Sastra Indonesia sebagaimana sastra di belahan dunia lain tak pernah hadir dalam ruang fakum sejarah, jatuh dari langit, atau muncul dari dunia antah berantah. Ia juga tak kan pernah mungkin hidup tanpa peran, ideologi, industri, atau yang paling penting pembaca. Dalam sejarah umat manusia tampak keunggulan sastra sebuah bangsa merupakan salah satu tolak ukur kecemerlangan kebudayaan bangsa itu. Kebudayaan Yunani Kuno, ketika para pemikir besar sekelas Plato, dan Aristoteles hidup tak mungkin lepas dari sumbangan sastra.

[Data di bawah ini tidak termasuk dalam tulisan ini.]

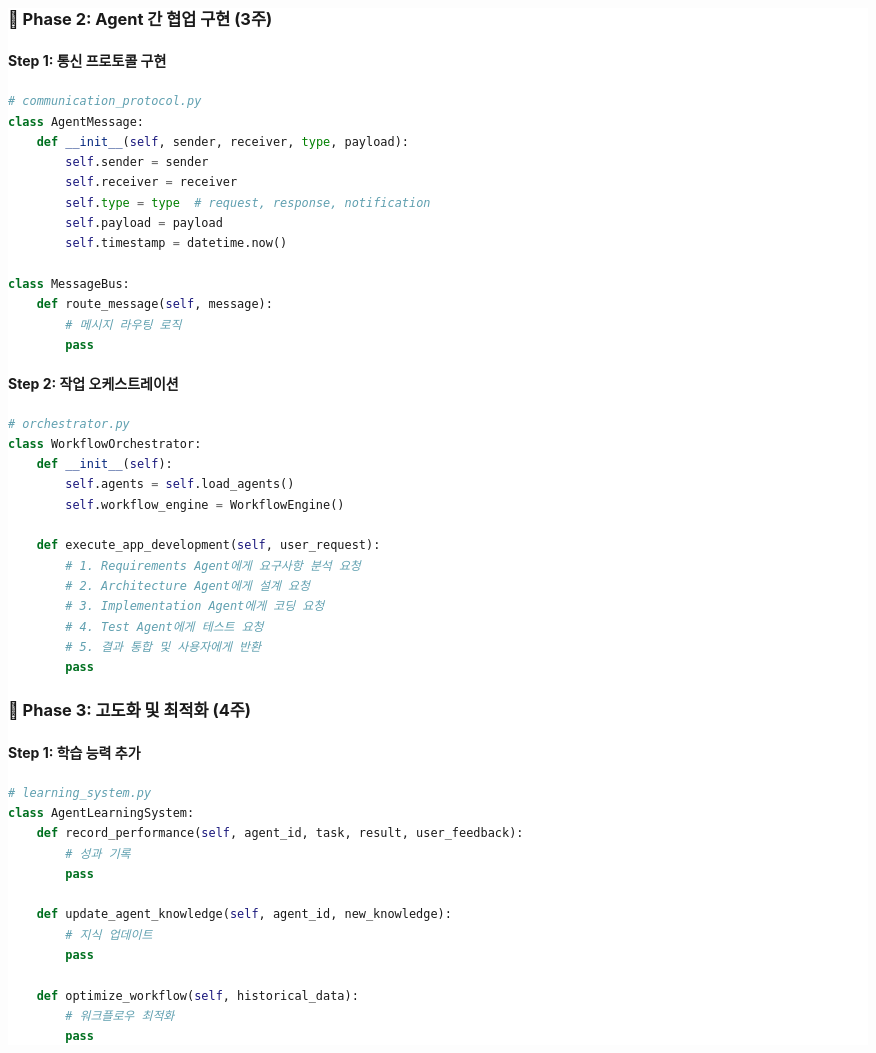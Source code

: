 ### **🎯 Phase 2: Agent 간 협업 구현 (3주)**

#### **Step 1: 통신 프로토콜 구현**
```python
# communication_protocol.py
class AgentMessage:
    def __init__(self, sender, receiver, type, payload):
        self.sender = sender
        self.receiver = receiver
        self.type = type  # request, response, notification
        self.payload = payload
        self.timestamp = datetime.now()

class MessageBus:
    def route_message(self, message):
        # 메시지 라우팅 로직
        pass
```

#### **Step 2: 작업 오케스트레이션**
```python
# orchestrator.py
class WorkflowOrchestrator:
    def __init__(self):
        self.agents = self.load_agents()
        self.workflow_engine = WorkflowEngine()
    
    def execute_app_development(self, user_request):
        # 1. Requirements Agent에게 요구사항 분석 요청
        # 2. Architecture Agent에게 설계 요청
        # 3. Implementation Agent에게 코딩 요청
        # 4. Test Agent에게 테스트 요청
        # 5. 결과 통합 및 사용자에게 반환
        pass
```

### **🎯 Phase 3: 고도화 및 최적화 (4주)**

#### **Step 1: 학습 능력 추가**
```python
# learning_system.py
class AgentLearningSystem:
    def record_performance(self, agent_id, task, result, user_feedback):
        # 성과 기록
        pass
    
    def update_agent_knowledge(self, agent_id, new_knowledge):
        # 지식 업데이트
        pass
    
    def optimize_workflow(self, historical_data):
        # 워크플로우 최적화
        pass
```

Sastra akan menjadi salah satu penopang kebudayaan, manakala manfaat sastra dapat dirasakan oleh masyarakat. Dan karena itu apresiasi Sastra dan diseminasi karya sastra perlu dilaksanakan dengan baik. Dengan demikian, gairah untuk menulis dan berkreativitas dalam sastra yang baik akan terpacu. Ketika Sastra dibiarkan stagnan maka sastra tidak akan lagi merupakan kebutuhan bagi masyarakat. Dengan mengacu kepada manfaat, maka perlu diprogramkan kegiatan-kegiatan yang dapat memacu kreativitas, apresiasi dan disemenasi karya sastra di masyarakat, terutama di kalangan para pelajar.
Pekan Apresiasi Sastra merupakan salah satu ajang kreativitas siswa/i dalam bidang sastra yang dapat menimbulkan kecintaan terhadap sastra itu sendiri, dan dapat mengembalikan nilai-nilai etik maupun estetik yang semakin hari semakin luntur.